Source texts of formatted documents
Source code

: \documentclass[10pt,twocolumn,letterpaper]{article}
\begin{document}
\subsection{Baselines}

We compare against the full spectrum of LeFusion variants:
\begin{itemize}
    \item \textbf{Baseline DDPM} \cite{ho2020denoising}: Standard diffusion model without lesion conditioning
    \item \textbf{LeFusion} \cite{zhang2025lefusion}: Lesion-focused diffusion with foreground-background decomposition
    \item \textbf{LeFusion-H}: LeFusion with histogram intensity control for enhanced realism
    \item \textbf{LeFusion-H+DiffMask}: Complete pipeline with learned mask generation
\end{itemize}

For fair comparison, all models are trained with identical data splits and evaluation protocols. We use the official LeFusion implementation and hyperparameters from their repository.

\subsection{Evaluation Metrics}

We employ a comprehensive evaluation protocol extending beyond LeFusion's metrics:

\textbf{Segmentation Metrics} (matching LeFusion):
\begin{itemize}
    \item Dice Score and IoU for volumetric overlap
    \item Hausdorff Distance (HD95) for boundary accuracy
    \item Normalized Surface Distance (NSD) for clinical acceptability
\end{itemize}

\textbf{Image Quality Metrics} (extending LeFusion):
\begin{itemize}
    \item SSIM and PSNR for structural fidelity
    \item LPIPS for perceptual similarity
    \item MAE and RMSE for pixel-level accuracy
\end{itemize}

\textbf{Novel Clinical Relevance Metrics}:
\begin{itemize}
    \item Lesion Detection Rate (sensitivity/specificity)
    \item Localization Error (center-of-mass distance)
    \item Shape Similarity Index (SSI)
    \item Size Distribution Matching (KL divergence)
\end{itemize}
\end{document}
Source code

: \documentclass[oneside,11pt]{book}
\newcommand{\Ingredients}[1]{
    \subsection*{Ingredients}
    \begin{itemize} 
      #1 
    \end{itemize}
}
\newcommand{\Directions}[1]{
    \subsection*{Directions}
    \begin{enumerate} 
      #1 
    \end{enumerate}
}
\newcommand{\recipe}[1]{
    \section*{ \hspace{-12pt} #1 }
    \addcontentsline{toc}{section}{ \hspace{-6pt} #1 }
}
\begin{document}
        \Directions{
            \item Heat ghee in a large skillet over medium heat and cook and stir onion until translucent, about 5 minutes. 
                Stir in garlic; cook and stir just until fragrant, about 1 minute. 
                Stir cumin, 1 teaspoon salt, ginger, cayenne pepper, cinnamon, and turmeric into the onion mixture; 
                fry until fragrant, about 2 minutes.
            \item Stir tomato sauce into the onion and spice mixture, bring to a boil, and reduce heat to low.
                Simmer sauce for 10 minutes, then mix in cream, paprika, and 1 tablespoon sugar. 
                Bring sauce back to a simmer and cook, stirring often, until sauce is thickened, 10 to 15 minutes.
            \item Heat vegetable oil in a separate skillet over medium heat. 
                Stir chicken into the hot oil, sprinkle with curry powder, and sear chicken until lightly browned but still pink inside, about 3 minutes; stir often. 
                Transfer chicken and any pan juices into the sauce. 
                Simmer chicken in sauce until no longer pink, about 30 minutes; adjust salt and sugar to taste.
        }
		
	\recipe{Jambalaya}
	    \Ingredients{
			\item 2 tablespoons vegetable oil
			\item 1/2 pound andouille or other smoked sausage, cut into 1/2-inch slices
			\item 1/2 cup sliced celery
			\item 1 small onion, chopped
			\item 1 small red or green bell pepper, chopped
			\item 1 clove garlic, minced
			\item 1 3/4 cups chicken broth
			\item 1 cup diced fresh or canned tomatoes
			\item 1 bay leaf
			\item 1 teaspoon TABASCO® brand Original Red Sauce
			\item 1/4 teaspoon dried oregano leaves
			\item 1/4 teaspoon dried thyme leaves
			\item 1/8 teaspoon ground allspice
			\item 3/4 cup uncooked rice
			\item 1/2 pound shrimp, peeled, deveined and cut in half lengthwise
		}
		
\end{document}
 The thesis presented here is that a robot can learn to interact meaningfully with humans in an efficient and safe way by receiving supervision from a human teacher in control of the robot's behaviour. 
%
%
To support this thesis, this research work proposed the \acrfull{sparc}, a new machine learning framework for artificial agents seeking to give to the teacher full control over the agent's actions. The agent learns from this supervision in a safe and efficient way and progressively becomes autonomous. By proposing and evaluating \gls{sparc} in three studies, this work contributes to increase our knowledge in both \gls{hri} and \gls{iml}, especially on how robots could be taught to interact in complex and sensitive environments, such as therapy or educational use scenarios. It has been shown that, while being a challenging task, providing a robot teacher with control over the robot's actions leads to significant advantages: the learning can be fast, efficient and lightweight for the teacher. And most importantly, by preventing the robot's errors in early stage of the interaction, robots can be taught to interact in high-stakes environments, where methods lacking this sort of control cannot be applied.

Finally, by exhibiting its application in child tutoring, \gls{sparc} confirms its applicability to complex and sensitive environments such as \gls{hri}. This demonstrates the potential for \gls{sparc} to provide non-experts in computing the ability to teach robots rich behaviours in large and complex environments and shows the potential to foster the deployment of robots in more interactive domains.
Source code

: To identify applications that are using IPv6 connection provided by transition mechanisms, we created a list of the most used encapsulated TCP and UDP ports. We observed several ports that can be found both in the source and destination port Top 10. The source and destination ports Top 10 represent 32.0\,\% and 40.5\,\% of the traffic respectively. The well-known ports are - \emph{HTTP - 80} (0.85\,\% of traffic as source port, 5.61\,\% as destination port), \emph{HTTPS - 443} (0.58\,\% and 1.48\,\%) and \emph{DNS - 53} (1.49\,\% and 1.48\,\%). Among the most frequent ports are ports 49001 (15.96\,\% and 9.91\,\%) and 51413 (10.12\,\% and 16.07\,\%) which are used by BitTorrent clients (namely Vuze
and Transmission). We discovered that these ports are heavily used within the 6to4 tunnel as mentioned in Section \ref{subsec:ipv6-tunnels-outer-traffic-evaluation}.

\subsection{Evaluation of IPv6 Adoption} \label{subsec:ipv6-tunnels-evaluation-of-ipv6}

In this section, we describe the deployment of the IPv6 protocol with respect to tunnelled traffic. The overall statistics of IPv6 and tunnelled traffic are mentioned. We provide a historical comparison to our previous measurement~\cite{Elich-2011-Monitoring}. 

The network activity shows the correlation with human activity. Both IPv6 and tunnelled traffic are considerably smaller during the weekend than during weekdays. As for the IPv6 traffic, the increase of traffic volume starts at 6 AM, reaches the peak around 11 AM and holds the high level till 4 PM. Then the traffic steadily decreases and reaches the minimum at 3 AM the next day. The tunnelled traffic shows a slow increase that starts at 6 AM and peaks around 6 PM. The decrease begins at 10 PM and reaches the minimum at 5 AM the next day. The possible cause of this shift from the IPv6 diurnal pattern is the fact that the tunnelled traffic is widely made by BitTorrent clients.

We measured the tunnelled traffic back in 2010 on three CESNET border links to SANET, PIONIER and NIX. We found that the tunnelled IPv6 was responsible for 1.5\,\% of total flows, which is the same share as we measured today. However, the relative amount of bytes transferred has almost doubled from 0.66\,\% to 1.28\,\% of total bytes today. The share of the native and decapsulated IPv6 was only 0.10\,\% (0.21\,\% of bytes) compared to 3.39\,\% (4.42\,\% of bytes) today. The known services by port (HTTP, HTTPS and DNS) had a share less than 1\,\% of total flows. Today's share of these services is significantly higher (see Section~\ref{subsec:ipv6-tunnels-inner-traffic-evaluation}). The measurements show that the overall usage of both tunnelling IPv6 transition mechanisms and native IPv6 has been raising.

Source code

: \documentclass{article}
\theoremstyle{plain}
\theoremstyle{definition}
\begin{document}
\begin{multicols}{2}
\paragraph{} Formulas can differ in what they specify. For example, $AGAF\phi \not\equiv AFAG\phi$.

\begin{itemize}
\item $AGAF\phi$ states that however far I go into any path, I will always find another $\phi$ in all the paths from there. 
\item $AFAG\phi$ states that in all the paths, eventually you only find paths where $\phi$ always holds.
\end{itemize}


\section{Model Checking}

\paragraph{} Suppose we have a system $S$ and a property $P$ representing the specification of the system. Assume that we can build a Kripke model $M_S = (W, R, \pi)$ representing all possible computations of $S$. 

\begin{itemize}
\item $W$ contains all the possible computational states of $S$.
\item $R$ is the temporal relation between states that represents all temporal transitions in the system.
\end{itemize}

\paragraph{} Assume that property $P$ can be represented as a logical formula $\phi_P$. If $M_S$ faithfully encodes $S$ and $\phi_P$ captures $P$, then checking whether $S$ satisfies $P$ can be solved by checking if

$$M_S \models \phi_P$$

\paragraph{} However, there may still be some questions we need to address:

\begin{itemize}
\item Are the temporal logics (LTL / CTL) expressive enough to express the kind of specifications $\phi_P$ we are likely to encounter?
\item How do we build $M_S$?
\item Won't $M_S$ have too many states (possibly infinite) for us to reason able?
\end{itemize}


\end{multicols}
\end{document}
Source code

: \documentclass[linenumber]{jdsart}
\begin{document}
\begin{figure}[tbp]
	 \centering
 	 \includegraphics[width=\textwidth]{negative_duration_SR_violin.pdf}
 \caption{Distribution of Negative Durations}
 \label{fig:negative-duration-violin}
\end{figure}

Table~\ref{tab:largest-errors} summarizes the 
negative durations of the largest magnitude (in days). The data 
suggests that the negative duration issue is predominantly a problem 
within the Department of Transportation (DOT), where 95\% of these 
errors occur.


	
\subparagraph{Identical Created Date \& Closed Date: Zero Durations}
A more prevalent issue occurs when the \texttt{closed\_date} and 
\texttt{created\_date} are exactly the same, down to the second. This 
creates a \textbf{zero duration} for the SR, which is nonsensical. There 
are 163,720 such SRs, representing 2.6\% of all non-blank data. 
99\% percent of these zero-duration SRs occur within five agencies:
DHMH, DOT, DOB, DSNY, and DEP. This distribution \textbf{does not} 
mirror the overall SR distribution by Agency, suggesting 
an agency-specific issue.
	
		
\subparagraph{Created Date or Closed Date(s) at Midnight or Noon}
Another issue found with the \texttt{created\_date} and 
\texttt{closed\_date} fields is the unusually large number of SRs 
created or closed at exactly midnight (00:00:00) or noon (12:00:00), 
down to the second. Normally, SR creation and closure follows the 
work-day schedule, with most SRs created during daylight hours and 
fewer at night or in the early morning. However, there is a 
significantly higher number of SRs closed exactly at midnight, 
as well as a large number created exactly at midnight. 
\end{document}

The problem
Repeat only what lies between the first line of the data and the line containing "for enhanced realism", both of those lines included, exactly as it stands.

Result
Source code

: \documentclass[10pt,twocolumn,letterpaper]{article}
\begin{document}
\subsection{Baselines}

We compare against the full spectrum of LeFusion variants:
\begin{itemize}
    \item \textbf{Baseline DDPM} \cite{ho2020denoising}: Standard diffusion model without lesion conditioning
    \item \textbf{LeFusion} \cite{zhang2025lefusion}: Lesion-focused diffusion with foreground-background decomposition
    \item \textbf{LeFusion-H}: LeFusion with histogram intensity control for enhanced realism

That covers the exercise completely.